If Brooks wasn’t as integral to Oregon as a freshman last season, he would have supplanted Providence’s Ben Bentil on every most improved player list this year. The 6-foot-7 Brooks is the face of the small-ball lineup. Brooks is the Ducks’ offensive focal point, a wing that can create for himself or others, as he functions as Oregon’s de-facto point guard, notching an assist rate of nearly 20 percent (per Ken Pomeroy).

Without Joseph Young in the lineup, Oregon has become much less pick-and-roll dependent, and has focused on slowing the pace and converting within the halfcourt — according to Hoop-Math.com, nearly 80 percent of the team’s attempts are in the halfcourt. To that end, Brooks upped his percentage of shots taken both at the rim and within the three-point line, and is making 54 percent of his two-point field goals. But he isn’t adverse to stretching the defense — he’s shooting 34 percent from deep in Pac-12 play, an improvement from his freshman year — which helps create interior space for Dwayne Benjamin, Chris Boucher and Elgin Cook to offensively operate. The trio of forwards has taken 40 percent of their shots around the rim this season.

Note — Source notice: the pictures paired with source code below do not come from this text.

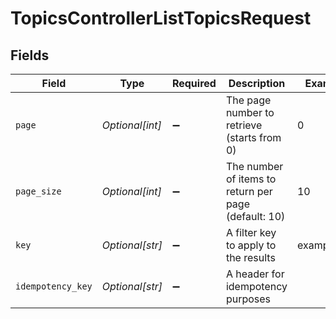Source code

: # TopicsControllerListTopicsRequest


## Fields

| Field                                                | Type                                                 | Required                                             | Description                                          | Example                                              |
| ---------------------------------------------------- | ---------------------------------------------------- | ---------------------------------------------------- | ---------------------------------------------------- | ---------------------------------------------------- |
| `page`                                               | *Optional[int]*                                      | :heavy_minus_sign:                                   | The page number to retrieve (starts from 0)          | 0                                                    |
| `page_size`                                          | *Optional[int]*                                      | :heavy_minus_sign:                                   | The number of items to return per page (default: 10) | 10                                                   |
| `key`                                                | *Optional[str]*                                      | :heavy_minus_sign:                                   | A filter key to apply to the results                 | exampleKey                                           |
| `idempotency_key`                                    | *Optional[str]*                                      | :heavy_minus_sign:                                   | A header for idempotency purposes                    |                                                      |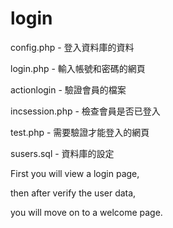 # login

config.php - 登入資料庫的資料

login.php - 輸入帳號和密碼的網頁

actionlogin - 驗證會員的檔案

incsession.php - 檢查會員是否已登入

test.php - 需要驗證才能登入的網頁

susers.sql - 資料庫的設定

First you will view a login page,

then after verify the user data, 

you will move on to a welcome page.
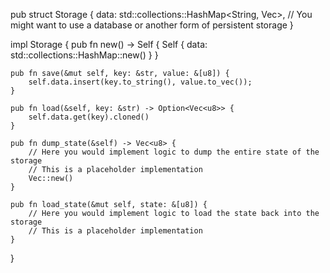 pub struct Storage {
    data: std::collections::HashMap<String, Vec<u8>>, // You might want to use a database or another form of persistent storage
}

impl Storage {
    pub fn new() -> Self {
        Self { data: std::collections::HashMap::new() }
    }

    pub fn save(&mut self, key: &str, value: &[u8]) {
        self.data.insert(key.to_string(), value.to_vec());
    }

    pub fn load(&self, key: &str) -> Option<Vec<u8>> {
        self.data.get(key).cloned()
    }

    pub fn dump_state(&self) -> Vec<u8> {
        // Here you would implement logic to dump the entire state of the storage
        // This is a placeholder implementation
        Vec::new()
    }

    pub fn load_state(&mut self, state: &[u8]) {
        // Here you would implement logic to load the state back into the storage
        // This is a placeholder implementation
    }
}
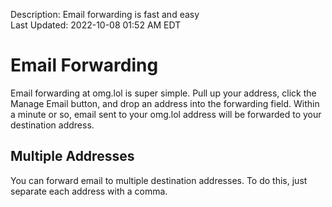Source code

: Description: Email forwarding is fast and easy  
Last Updated: 2022-10-08 01:52 AM EDT

# Email Forwarding

Email forwarding at omg.lol is super simple. Pull up your address, click the Manage Email button, and drop an address into the forwarding field. Within a minute or so, email sent to your omg.lol address will be forwarded to your destination address.

## Multiple Addresses

You can forward email to multiple destination addresses. To do this, just separate each address with a comma.
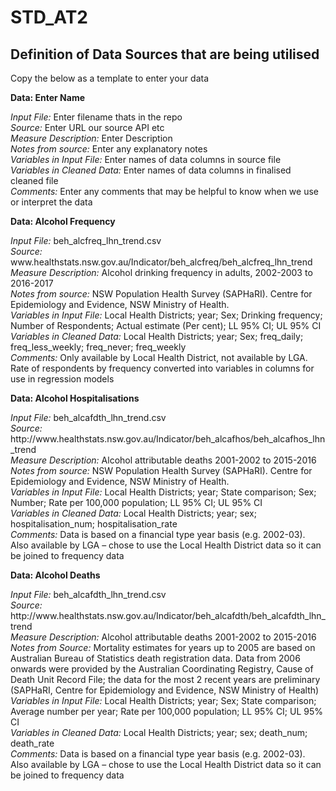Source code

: # STD_AT2
## Definition of Data Sources that are being utilised

Copy the below as a template to enter your data
<p><B>Data: Enter Name</B> </p>
<p><i>Input File:</i> Enter filename thats in the repo </br>
<i>Source:</i> Enter URL our source API etc <br>
<i>Measure Description:</i> Enter Description <br>
<i>Notes from source:</i> Enter any explanatory notes <br>
<i>Variables in Input File:</i> Enter names of data columns in source file <br>
<i>Variables in Cleaned Data:</i> Enter names of data columns in finalised cleaned file <br>
<i>Comments:</i> Enter any comments that may be helpful to know when we use or interpret the data</p>

<p><B>Data: Alcohol Frequency</B> </p>
<p><i>Input File:</i> beh_alcfreq_lhn_trend.csv </br>
<i>Source:</i> www.healthstats.nsw.gov.au/Indicator/beh_alcfreq/beh_alcfreq_lhn_trend <br>
<i>Measure Description:</i> Alcohol drinking frequency in adults, 2002-2003 to 2016-2017 <br>
<i>Notes from source:</i> NSW Population Health Survey (SAPHaRI). Centre for Epidemiology and Evidence, NSW Ministry of Health. <br>
<i>Variables in Input File:</i> Local Health Districts; year; Sex; Drinking frequency; Number of Respondents; Actual estimate (Per cent); LL 95% CI; UL 95% CI <br>
<i>Variables in Cleaned Data:</i> Local Health Districts; year; Sex; freq_daily; freq_less_weekly; freq_never; freq_weekly <br>
<i>Comments:</i> Only available by Local Health District, not available by LGA. Rate of respondents by frequency converted into variables in columns for use in regression models </p>

<p><B>Data: Alcohol Hospitalisations </B> </p>
<p><i>Input File:</i> beh_alcafdth_lhn_trend.csv </br>
<i>Source:</i> http://www.healthstats.nsw.gov.au/Indicator/beh_alcafhos/beh_alcafhos_lhn_trend </br>
<i>Measure Description:</i> Alcohol attributable deaths 2001-2002 to 2015-2016 </br>
<i>Notes from source:</i> NSW Population Health Survey (SAPHaRI). Centre for Epidemiology and Evidence, NSW Ministry of Health. </br>
<i>Variables in Input File:</i> Local Health Districts; year; State comparison; Sex; Number; Rate per 100,000 population; LL 95% CI; UL 95% CI </br>
<i>Variables in Cleaned Data:</i> Local Health Districts; year; sex; hospitalisation_num; hospitalisation_rate </br>
<i>Comments:</i> Data is based on a financial type year basis (e.g. 2002-03).  Also available by LGA – chose to use the Local Health District data so it can be joined to frequency data </p>

<p><B>Data: Alcohol Deaths</B> </p>
<p><i>Input File:</i> beh_alcafdth_lhn_trend.csv </br>
<i>Source:</i> http://www.healthstats.nsw.gov.au/Indicator/beh_alcafdth/beh_alcafdth_lhn_trend  </br>
<i>Measure Description:</i> Alcohol attributable deaths 2001-2002 to 2015-2016  </br>
<i>Notes from Source:</i> Mortality estimates for years up to 2005 are based on Australian Bureau of Statistics death registration data. Data from 2006 onwards were provided by the Australian Coordinating Registry, Cause of Death Unit Record File; the data for the most 2 recent years are preliminary (SAPHaRI, Centre for Epidemiology and Evidence, NSW Ministry of Health)  </br>
<i>Variables in Input File:</i> Local Health Districts; year; Sex; State comparison; Average number per year; Rate per 100,000 population; LL 95% CI; UL 95% CI  </br>
<i>Variables in Cleaned Data:</i> Local Health Districts; year; sex; death_num; death_rate  </br>
<i>Comments:</i> Data is based on a financial type year basis (e.g. 2002-03).  Also available by LGA – chose to use the Local Health District data so it can be joined to frequency data  </p>

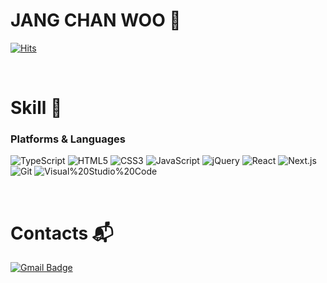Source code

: # JANG CHAN WOO 🙌
[![Hits](https://hits.seeyoufarm.com/api/count/incr/badge.svg?url=https%3A%2F%2Fgithub.com%2Fqpqp8483&count_bg=%238CDB7E&title_bg=%23FFAEC7&icon=xfce.svg&icon_color=%23E7E7E7&title=hits&edge_flat=false)](https://hits.seeyoufarm.com)

<br />

# Skill 💪
### Platforms & Languages <br />
![TypeScript](https://img.shields.io/badge/TypeScript-3178C6.svg?&style=for-the-badge&logo=TypeScript&logoColor=white)
![HTML5](https://img.shields.io/badge/HTML5-E34F26.svg?&style=for-the-badge&logo=HTML5&logoColor=white)
![CSS3](https://img.shields.io/badge/CSS3-1572B6.svg?&style=for-the-badge&logo=CSS3&logoColor=white)
![JavaScript](https://img.shields.io/badge/JavaScript-F7DF1E.svg?&style=for-the-badge&logo=JavaScript&logoColor=white)
![jQuery](https://img.shields.io/badge/jQuery-0769AD.svg?&style=for-the-badge&logo=jQuery&logoColor=white)
![React](https://img.shields.io/badge/React-61DAFB.svg?&style=for-the-badge&logo=React&logoColor=white)
![Next.js](https://img.shields.io/badge/Next.js-000000.svg?&style=for-the-badge&logo=Next.js&logoColor=white)
![Git](https://img.shields.io/badge/Git-F05032.svg?&style=for-the-badge&logo=Git&logoColor=white)
![Visual%20Studio%20Code](https://img.shields.io/badge/Visual%20Studio%20Code-007ACC.svg?&style=for-the-badge&logo=Visual%20Studio%20Code&logoColor=white)

<br />

# Contacts  :mailbox_with_mail: 
[![Gmail Badge](https://img.shields.io/badge/Gmail-d14836?style=flat-square&logo=Gmail&logoColor=white&link=mailto:wkdcksdn1996@gmail.com)](mailto:wkdcksdn1996@gmail.com)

What makes Brooks so unique is that he can play up to four positions, a luxury for a lineup that is both unconventional and versatile. Brooks can slide to the middle of a 2-3 zone — as he did during Saturday’s win over the Beavers — catch a pass and then either reverse the ball, drive the lane to finish, or execute a perfect dump-down pass for a cutting big. Put a man on him and Brooks uses his burly frame and quick first step to score in a variety of ways.

Brooks, who also rarely turns the ball over, has emerged as a favorite for the conference’s player of the year award, and no matter how Altman uses the wing, Oregon has an offensive advantage due to his skillset.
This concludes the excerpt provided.